Updated Weight Budgets

Variant A — Quad VTOL (21 kg MTOW)

Component Weight (kg) Notes
Airframe (S2 FG, 3.8m, reinforced for VTOL loads) 6.0-7.0 +0.5 kg structural reinforcement at boom attach points
Wing joints (aluminum 7075) 0.35 Same as Draft 03
Motor (800W cruise) + ESC + prop 0.65 Slightly larger to handle higher MTOW
Wiring, connectors (cruise) 0.45 Same as Draft 03
VTOL system 2.98 4 motors, 4 ESCs, 4 props, booms, VTOL battery, wiring
Platform subtotal 10.4-11.4
Payload (cameras + compute) 0.89 Same as Draft 03
Cruise battery (4× Tattu 6S 33Ah) 8.86 Same as Draft 03
Total 20.2-21.2

Conservative: 11.4 + 0.89 + 8.86 = 21.15 kg (at 21 kg MTOW — tight) Optimistic: 10.4 + 0.89 + 8.86 = 20.15 kg (0.85 kg margin)

To fit 21 kg MTOW: reduce to 3× cruise battery packs (6.65 kg, 2198 Wh) → total 18.9-19.9 kg → endurance ~5.5-6.5h. Or accept 22 kg MTOW → endurance ~6.5-7h with 4 packs.

Variant B — Catapult + Parachute (18 kg MTOW)

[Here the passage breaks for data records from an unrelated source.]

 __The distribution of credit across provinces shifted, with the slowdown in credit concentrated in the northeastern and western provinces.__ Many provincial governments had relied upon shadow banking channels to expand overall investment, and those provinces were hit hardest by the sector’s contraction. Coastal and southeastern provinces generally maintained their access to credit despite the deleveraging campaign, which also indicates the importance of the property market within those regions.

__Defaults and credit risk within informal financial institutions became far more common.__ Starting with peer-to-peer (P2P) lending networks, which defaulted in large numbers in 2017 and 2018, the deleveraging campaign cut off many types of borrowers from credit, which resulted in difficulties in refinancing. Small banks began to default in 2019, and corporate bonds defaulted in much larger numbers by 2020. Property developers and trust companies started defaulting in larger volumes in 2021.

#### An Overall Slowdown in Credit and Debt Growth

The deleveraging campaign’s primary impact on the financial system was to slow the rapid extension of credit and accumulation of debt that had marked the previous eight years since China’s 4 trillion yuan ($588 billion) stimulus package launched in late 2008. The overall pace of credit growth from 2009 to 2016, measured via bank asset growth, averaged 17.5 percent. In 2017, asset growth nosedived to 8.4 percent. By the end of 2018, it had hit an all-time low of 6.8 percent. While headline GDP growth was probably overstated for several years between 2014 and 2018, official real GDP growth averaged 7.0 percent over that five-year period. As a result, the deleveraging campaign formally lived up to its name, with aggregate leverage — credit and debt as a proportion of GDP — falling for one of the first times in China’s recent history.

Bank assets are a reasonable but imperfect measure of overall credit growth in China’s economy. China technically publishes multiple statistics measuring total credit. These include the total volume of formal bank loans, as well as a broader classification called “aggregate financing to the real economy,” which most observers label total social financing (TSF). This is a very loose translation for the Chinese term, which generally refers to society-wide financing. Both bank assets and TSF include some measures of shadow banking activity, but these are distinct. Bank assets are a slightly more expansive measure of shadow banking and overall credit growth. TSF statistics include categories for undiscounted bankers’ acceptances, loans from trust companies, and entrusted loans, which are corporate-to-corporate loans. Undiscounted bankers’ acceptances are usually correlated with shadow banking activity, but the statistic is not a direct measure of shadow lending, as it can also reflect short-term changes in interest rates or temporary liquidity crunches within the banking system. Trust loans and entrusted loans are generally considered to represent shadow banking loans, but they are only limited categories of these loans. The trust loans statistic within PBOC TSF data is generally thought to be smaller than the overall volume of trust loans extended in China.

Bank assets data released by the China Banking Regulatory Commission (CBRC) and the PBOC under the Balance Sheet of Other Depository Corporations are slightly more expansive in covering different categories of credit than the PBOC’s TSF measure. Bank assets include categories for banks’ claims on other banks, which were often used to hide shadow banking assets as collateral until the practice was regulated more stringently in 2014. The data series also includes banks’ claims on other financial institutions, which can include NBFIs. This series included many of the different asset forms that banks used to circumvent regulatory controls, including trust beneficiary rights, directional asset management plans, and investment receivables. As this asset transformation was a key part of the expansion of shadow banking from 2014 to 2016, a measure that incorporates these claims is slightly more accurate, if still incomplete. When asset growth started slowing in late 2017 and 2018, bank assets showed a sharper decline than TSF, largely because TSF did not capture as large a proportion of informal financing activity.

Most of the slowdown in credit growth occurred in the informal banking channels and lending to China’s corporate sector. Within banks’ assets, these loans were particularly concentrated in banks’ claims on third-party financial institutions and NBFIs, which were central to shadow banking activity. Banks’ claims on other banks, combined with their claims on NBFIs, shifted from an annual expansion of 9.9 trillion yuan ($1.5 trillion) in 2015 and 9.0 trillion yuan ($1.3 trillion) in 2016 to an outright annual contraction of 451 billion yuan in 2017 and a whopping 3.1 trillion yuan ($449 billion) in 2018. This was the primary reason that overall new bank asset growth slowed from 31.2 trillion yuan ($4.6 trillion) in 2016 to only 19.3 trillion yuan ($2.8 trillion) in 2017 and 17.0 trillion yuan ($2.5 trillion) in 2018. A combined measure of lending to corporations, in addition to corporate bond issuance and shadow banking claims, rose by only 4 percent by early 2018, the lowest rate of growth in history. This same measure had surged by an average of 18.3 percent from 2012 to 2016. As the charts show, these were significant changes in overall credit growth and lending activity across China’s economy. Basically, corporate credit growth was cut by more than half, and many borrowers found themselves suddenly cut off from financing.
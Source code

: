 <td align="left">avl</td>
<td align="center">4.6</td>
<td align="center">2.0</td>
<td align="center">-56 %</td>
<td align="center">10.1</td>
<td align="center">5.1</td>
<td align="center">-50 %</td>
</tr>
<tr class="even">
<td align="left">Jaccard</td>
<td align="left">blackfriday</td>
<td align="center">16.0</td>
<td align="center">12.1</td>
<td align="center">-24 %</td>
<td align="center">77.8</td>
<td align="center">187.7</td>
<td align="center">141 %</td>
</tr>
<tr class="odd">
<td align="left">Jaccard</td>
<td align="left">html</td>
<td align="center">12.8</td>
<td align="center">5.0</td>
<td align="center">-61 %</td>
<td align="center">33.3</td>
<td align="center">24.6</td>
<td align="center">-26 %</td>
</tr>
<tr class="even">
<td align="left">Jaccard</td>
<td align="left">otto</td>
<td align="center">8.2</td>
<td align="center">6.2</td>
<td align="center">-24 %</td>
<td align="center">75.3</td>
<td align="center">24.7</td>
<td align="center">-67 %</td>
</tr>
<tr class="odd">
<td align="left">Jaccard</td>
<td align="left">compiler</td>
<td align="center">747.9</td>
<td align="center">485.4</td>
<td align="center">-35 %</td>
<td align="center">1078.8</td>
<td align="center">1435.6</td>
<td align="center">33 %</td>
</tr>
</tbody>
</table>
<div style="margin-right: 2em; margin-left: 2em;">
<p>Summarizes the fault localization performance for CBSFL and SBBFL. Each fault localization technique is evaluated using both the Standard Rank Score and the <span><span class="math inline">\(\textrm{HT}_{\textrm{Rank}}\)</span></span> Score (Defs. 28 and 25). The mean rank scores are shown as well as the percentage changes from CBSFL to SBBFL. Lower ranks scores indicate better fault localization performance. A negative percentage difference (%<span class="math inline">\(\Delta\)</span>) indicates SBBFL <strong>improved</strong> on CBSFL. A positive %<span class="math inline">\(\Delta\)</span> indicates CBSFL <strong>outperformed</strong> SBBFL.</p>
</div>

Component Weight (kg) Notes
Airframe (S2 FG, 3.8m) 5.5-6.5 Same as Draft 03
Wing joints (aluminum 7075) 0.35 Same
Motor (700W cruise) + ESC + prop 0.6 Same as Draft 03
Wiring, connectors 0.45 Same
Catapult belly rails 0.15 Aluminum mounting interface
Parachute system 1.03 Chute + hatch mechanism
Platform subtotal 8.1-9.1
Payload (cameras + compute) 0.89 Same
Cruise battery (4× Tattu 6S 33Ah) 8.86 Same
Total 17.9-18.9

Conservative: 9.1 + 0.89 + 8.86 = 18.85 kg (slightly over 18 kg; accept 19 kg MTOW or trim airframe) Optimistic: 8.1 + 0.89 + 8.86 = 17.85 kg (fits within 18 kg ✓)

Endurance Comparison

Variant A — Quad VTOL

MTOW Battery Config Usable Energy Cruise Power Endurance (practical)
21 kg 4× 6S 33Ah (2930 Wh) 2344 Wh ~310W 7.0-7.5h
22 kg 4× 6S 33Ah (2930 Wh) 2344 Wh ~330W 6.5-7.0h
20 kg 3× 6S 33Ah (2198 Wh) 1758 Wh ~295W 5.5-6.0h

Cruise power increase vs Draft 03: higher MTOW (21-22 vs 18 kg) + ~3-5% additional drag from VTOL booms.

P_cruise (21 kg) = (21 × 9.81 × 17) / (17 × 0.72) × 1.04 = ~310W (including boom drag penalty)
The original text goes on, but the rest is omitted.